● Task brief: Retype all the entries word for word, but omit the pictures.

● Records from a data collection:
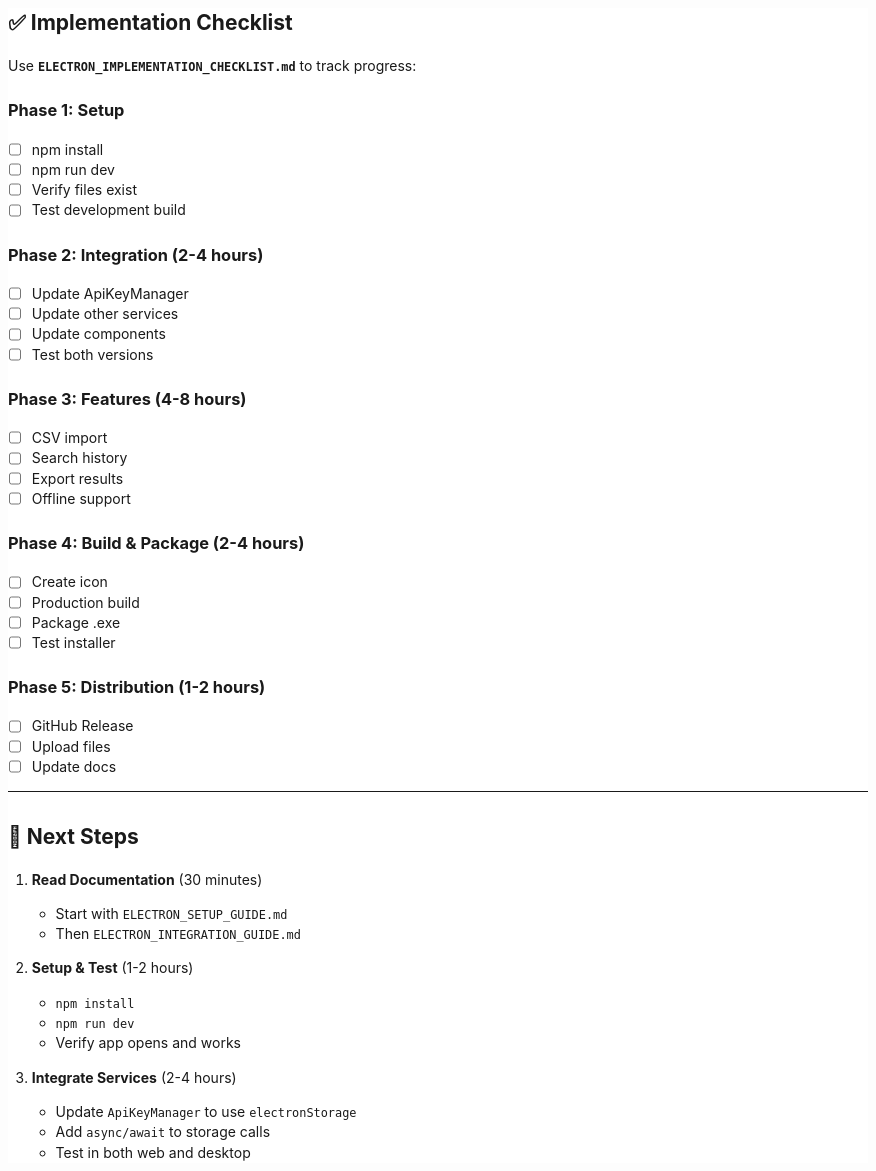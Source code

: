 
## ✅ Implementation Checklist

Use **`ELECTRON_IMPLEMENTATION_CHECKLIST.md`** to track progress:

### Phase 1: Setup
- [ ] npm install
- [ ] npm run dev
- [ ] Verify files exist
- [ ] Test development build

### Phase 2: Integration (2-4 hours)
- [ ] Update ApiKeyManager
- [ ] Update other services
- [ ] Update components
- [ ] Test both versions

### Phase 3: Features (4-8 hours)
- [ ] CSV import
- [ ] Search history
- [ ] Export results
- [ ] Offline support

### Phase 4: Build & Package (2-4 hours)
- [ ] Create icon
- [ ] Production build
- [ ] Package .exe
- [ ] Test installer

### Phase 5: Distribution (1-2 hours)
- [ ] GitHub Release
- [ ] Upload files
- [ ] Update docs

---

## 🎯 Next Steps

1. **Read Documentation** (30 minutes)
   - Start with `ELECTRON_SETUP_GUIDE.md`
   - Then `ELECTRON_INTEGRATION_GUIDE.md`

2. **Setup & Test** (1-2 hours)
   - `npm install`
   - `npm run dev`
   - Verify app opens and works

3. **Integrate Services** (2-4 hours)
   - Update `ApiKeyManager` to use `electronStorage`
   - Add `async/await` to storage calls
   - Test in both web and desktop
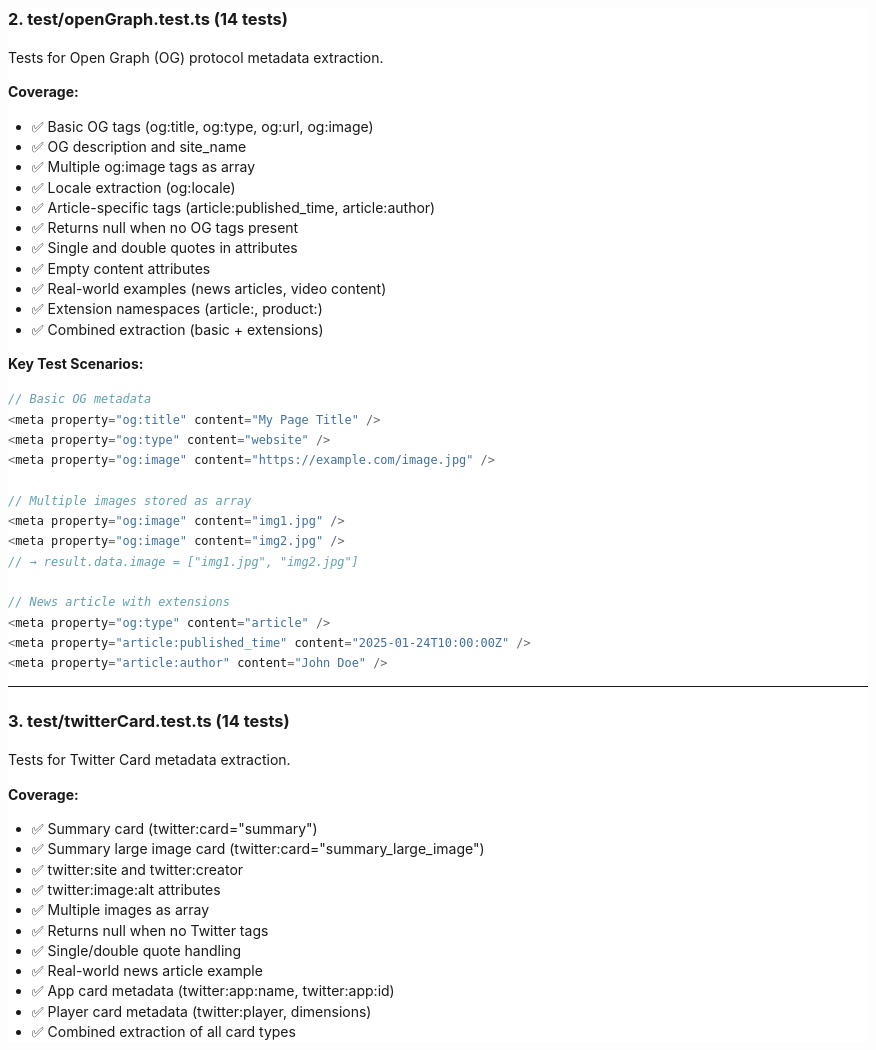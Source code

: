 
### 2. test/openGraph.test.ts (14 tests)

Tests for Open Graph (OG) protocol metadata extraction.

**Coverage:**
- ✅ Basic OG tags (og:title, og:type, og:url, og:image)
- ✅ OG description and site_name
- ✅ Multiple og:image tags as array
- ✅ Locale extraction (og:locale)
- ✅ Article-specific tags (article:published_time, article:author)
- ✅ Returns null when no OG tags present
- ✅ Single and double quotes in attributes
- ✅ Empty content attributes
- ✅ Real-world examples (news articles, video content)
- ✅ Extension namespaces (article:, product:)
- ✅ Combined extraction (basic + extensions)

**Key Test Scenarios:**
```typescript
// Basic OG metadata
<meta property="og:title" content="My Page Title" />
<meta property="og:type" content="website" />
<meta property="og:image" content="https://example.com/image.jpg" />

// Multiple images stored as array
<meta property="og:image" content="img1.jpg" />
<meta property="og:image" content="img2.jpg" />
// → result.data.image = ["img1.jpg", "img2.jpg"]

// News article with extensions
<meta property="og:type" content="article" />
<meta property="article:published_time" content="2025-01-24T10:00:00Z" />
<meta property="article:author" content="John Doe" />
```

---

### 3. test/twitterCard.test.ts (14 tests)

Tests for Twitter Card metadata extraction.

**Coverage:**
- ✅ Summary card (twitter:card="summary")
- ✅ Summary large image card (twitter:card="summary_large_image")
- ✅ twitter:site and twitter:creator
- ✅ twitter:image:alt attributes
- ✅ Multiple images as array
- ✅ Returns null when no Twitter tags
- ✅ Single/double quote handling
- ✅ Real-world news article example
- ✅ App card metadata (twitter:app:name, twitter:app:id)
- ✅ Player card metadata (twitter:player, dimensions)
- ✅ Combined extraction of all card types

● Result of this task:
Source code

: 
## ✅ Implementation Checklist

Use **`ELECTRON_IMPLEMENTATION_CHECKLIST.md`** to track progress:

### Phase 1: Setup
- [ ] npm install
- [ ] npm run dev
- [ ] Verify files exist
- [ ] Test development build

### Phase 2: Integration (2-4 hours)
- [ ] Update ApiKeyManager
- [ ] Update other services
- [ ] Update components
- [ ] Test both versions

### Phase 3: Features (4-8 hours)
- [ ] CSV import
- [ ] Search history
- [ ] Export results
- [ ] Offline support

### Phase 4: Build & Package (2-4 hours)
- [ ] Create icon
- [ ] Production build
- [ ] Package .exe
- [ ] Test installer

### Phase 5: Distribution (1-2 hours)
- [ ] GitHub Release
- [ ] Upload files
- [ ] Update docs

---

## 🎯 Next Steps

1. **Read Documentation** (30 minutes)
   - Start with `ELECTRON_SETUP_GUIDE.md`
   - Then `ELECTRON_INTEGRATION_GUIDE.md`

2. **Setup & Test** (1-2 hours)
   - `npm install`
   - `npm run dev`
   - Verify app opens and works

3. **Integrate Services** (2-4 hours)
   - Update `ApiKeyManager` to use `electronStorage`
   - Add `async/await` to storage calls
   - Test in both web and desktop
Source code

: 
### 2. test/openGraph.test.ts (14 tests)

Tests for Open Graph (OG) protocol metadata extraction.

**Coverage:**
- ✅ Basic OG tags (og:title, og:type, og:url, og:image)
- ✅ OG description and site_name
- ✅ Multiple og:image tags as array
- ✅ Locale extraction (og:locale)
- ✅ Article-specific tags (article:published_time, article:author)
- ✅ Returns null when no OG tags present
- ✅ Single and double quotes in attributes
- ✅ Empty content attributes
- ✅ Real-world examples (news articles, video content)
- ✅ Extension namespaces (article:, product:)
- ✅ Combined extraction (basic + extensions)

**Key Test Scenarios:**
```typescript
// Basic OG metadata
<meta property="og:title" content="My Page Title" />
<meta property="og:type" content="website" />
<meta property="og:image" content="https://example.com/image.jpg" />

// Multiple images stored as array
<meta property="og:image" content="img1.jpg" />
<meta property="og:image" content="img2.jpg" />
// → result.data.image = ["img1.jpg", "img2.jpg"]

// News article with extensions
<meta property="og:type" content="article" />
<meta property="article:published_time" content="2025-01-24T10:00:00Z" />
<meta property="article:author" content="John Doe" />
```

---

### 3. test/twitterCard.test.ts (14 tests)

Tests for Twitter Card metadata extraction.

**Coverage:**
- ✅ Summary card (twitter:card="summary")
- ✅ Summary large image card (twitter:card="summary_large_image")
- ✅ twitter:site and twitter:creator
- ✅ twitter:image:alt attributes
- ✅ Multiple images as array
- ✅ Returns null when no Twitter tags
- ✅ Single/double quote handling
- ✅ Real-world news article example
- ✅ App card metadata (twitter:app:name, twitter:app:id)
- ✅ Player card metadata (twitter:player, dimensions)
- ✅ Combined extraction of all card types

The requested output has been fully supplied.